With active fund management in crisis, the financial media is teeming with suggestions as to how to rescue it. Indeed I’ve chipped in with some suggestions of my own.
Interestingly, a recurring theme coming from active managers is that they need to try harder. With alpha so hard to unearth, some have vowed to redouble their efforts to find it. “We’re determined to deliver value.” “We’re passionate about what we do.” “We’re working day and night looking for opportunities.” We hear it all the time.
I’ve never doubted that fund managers work hard or that they’re hugely conscientious. I don’t doubt either that most of them genuinely want to deliver value for end investors. The problem is that hard work isn’t the answer.
The former fund house executive Lord Myners has just written to the Financial Times about this very issue. His letter was in response to an article by Norma Cohen highlighting the damage caused to returns by the fictional cost of trading.
“The simplest way to see this effect,” he says, “is to ask your fund manager ‘how would the investment portfolio you manage for me have performed if you had done nothing during the measuring period, just sitting on the original portfolio?’”

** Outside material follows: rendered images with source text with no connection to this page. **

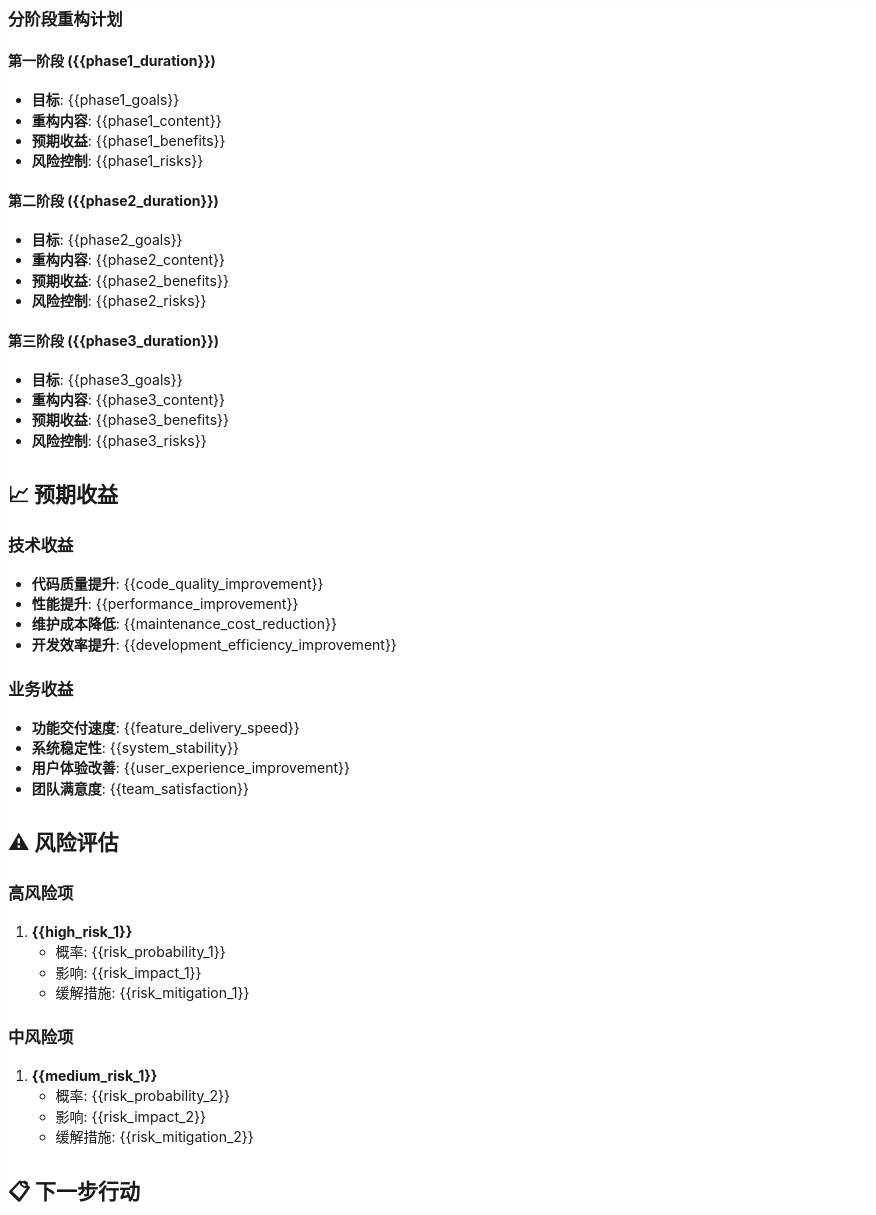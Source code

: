 ### 分阶段重构计划
#### 第一阶段 ({{phase1_duration}})
- **目标**: {{phase1_goals}}
- **重构内容**: {{phase1_content}}
- **预期收益**: {{phase1_benefits}}
- **风险控制**: {{phase1_risks}}

#### 第二阶段 ({{phase2_duration}})
- **目标**: {{phase2_goals}}
- **重构内容**: {{phase2_content}}
- **预期收益**: {{phase2_benefits}}
- **风险控制**: {{phase2_risks}}

#### 第三阶段 ({{phase3_duration}})
- **目标**: {{phase3_goals}}
- **重构内容**: {{phase3_content}}
- **预期收益**: {{phase3_benefits}}
- **风险控制**: {{phase3_risks}}

## 📈 预期收益

### 技术收益
- **代码质量提升**: {{code_quality_improvement}}
- **性能提升**: {{performance_improvement}}
- **维护成本降低**: {{maintenance_cost_reduction}}
- **开发效率提升**: {{development_efficiency_improvement}}

### 业务收益
- **功能交付速度**: {{feature_delivery_speed}}
- **系统稳定性**: {{system_stability}}
- **用户体验改善**: {{user_experience_improvement}}
- **团队满意度**: {{team_satisfaction}}

## ⚠️ 风险评估

### 高风险项
1. **{{high_risk_1}}**
   - 概率: {{risk_probability_1}}
   - 影响: {{risk_impact_1}}
   - 缓解措施: {{risk_mitigation_1}}

### 中风险项
1. **{{medium_risk_1}}**
   - 概率: {{risk_probability_2}}
   - 影响: {{risk_impact_2}}
   - 缓解措施: {{risk_mitigation_2}}

## 📋 下一步行动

“In my experience,” he goes on, “this analysis shows that well over 50% of fund managers of diversified equity funds produce lower returns than would have been achieved if they had gone on holiday for the full period.”
I haven’t seen any specific analysis that Lord Myners has conducted, but it’s certainly consistent with the academic research. Simply put, the more fund managers trade, the worse they do. Yes, that’s partly down to picking the wrong stocks and poor timing, but it’s mainly a function of the additional costs that frequent trading entails.

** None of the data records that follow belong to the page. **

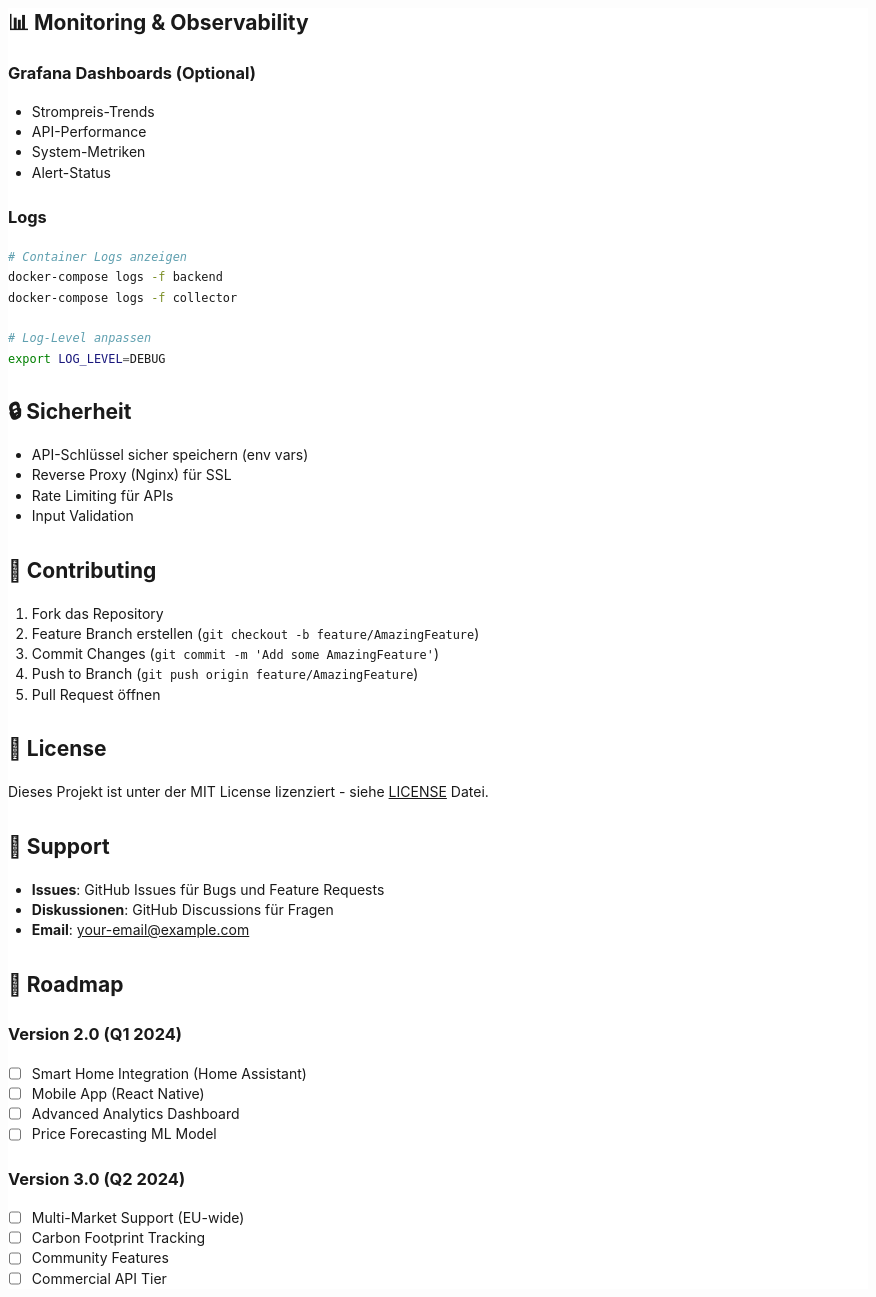 ## 📊 Monitoring & Observability

### Grafana Dashboards (Optional)
- Strompreis-Trends
- API-Performance
- System-Metriken
- Alert-Status

### Logs
```bash
# Container Logs anzeigen
docker-compose logs -f backend
docker-compose logs -f collector

# Log-Level anpassen
export LOG_LEVEL=DEBUG
```

## 🔒 Sicherheit

- API-Schlüssel sicher speichern (env vars)
- Reverse Proxy (Nginx) für SSL
- Rate Limiting für APIs
- Input Validation

## 🤝 Contributing

1. Fork das Repository
2. Feature Branch erstellen (`git checkout -b feature/AmazingFeature`)
3. Commit Changes (`git commit -m 'Add some AmazingFeature'`)
4. Push to Branch (`git push origin feature/AmazingFeature`)
5. Pull Request öffnen

## 📝 License

Dieses Projekt ist unter der MIT License lizenziert - siehe [LICENSE](LICENSE) Datei.

## 🙋 Support

- **Issues**: GitHub Issues für Bugs und Feature Requests
- **Diskussionen**: GitHub Discussions für Fragen
- **Email**: your-email@example.com

## 🚧 Roadmap

### Version 2.0 (Q1 2024)
- [ ] Smart Home Integration (Home Assistant)
- [ ] Mobile App (React Native)
- [ ] Advanced Analytics Dashboard
- [ ] Price Forecasting ML Model

### Version 3.0 (Q2 2024)  
- [ ] Multi-Market Support (EU-wide)
- [ ] Carbon Footprint Tracking
- [ ] Community Features
- [ ] Commercial API Tier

What Myners calls the Inertia Test of performance is more insightful in many ways than comparing returns with an index or benchmark, and yet fund managers don’t want to know about it. Nor, alas, do those other gate-keepers whose business models depend on the myth that the more actively you invest the better — researchers, brokers, consultants and, sadly, large sections of the financial media.
I’m not against active management at all. But it has to deliver value for the people paying for it — not just for those who work in it. Fund houses could dramatically improve net returns by simply cutting their wage bills. That means far fewer fund managers, working much shorter hours. And seriously, instead of paying them superstar salaries, why not just give them very long holidays?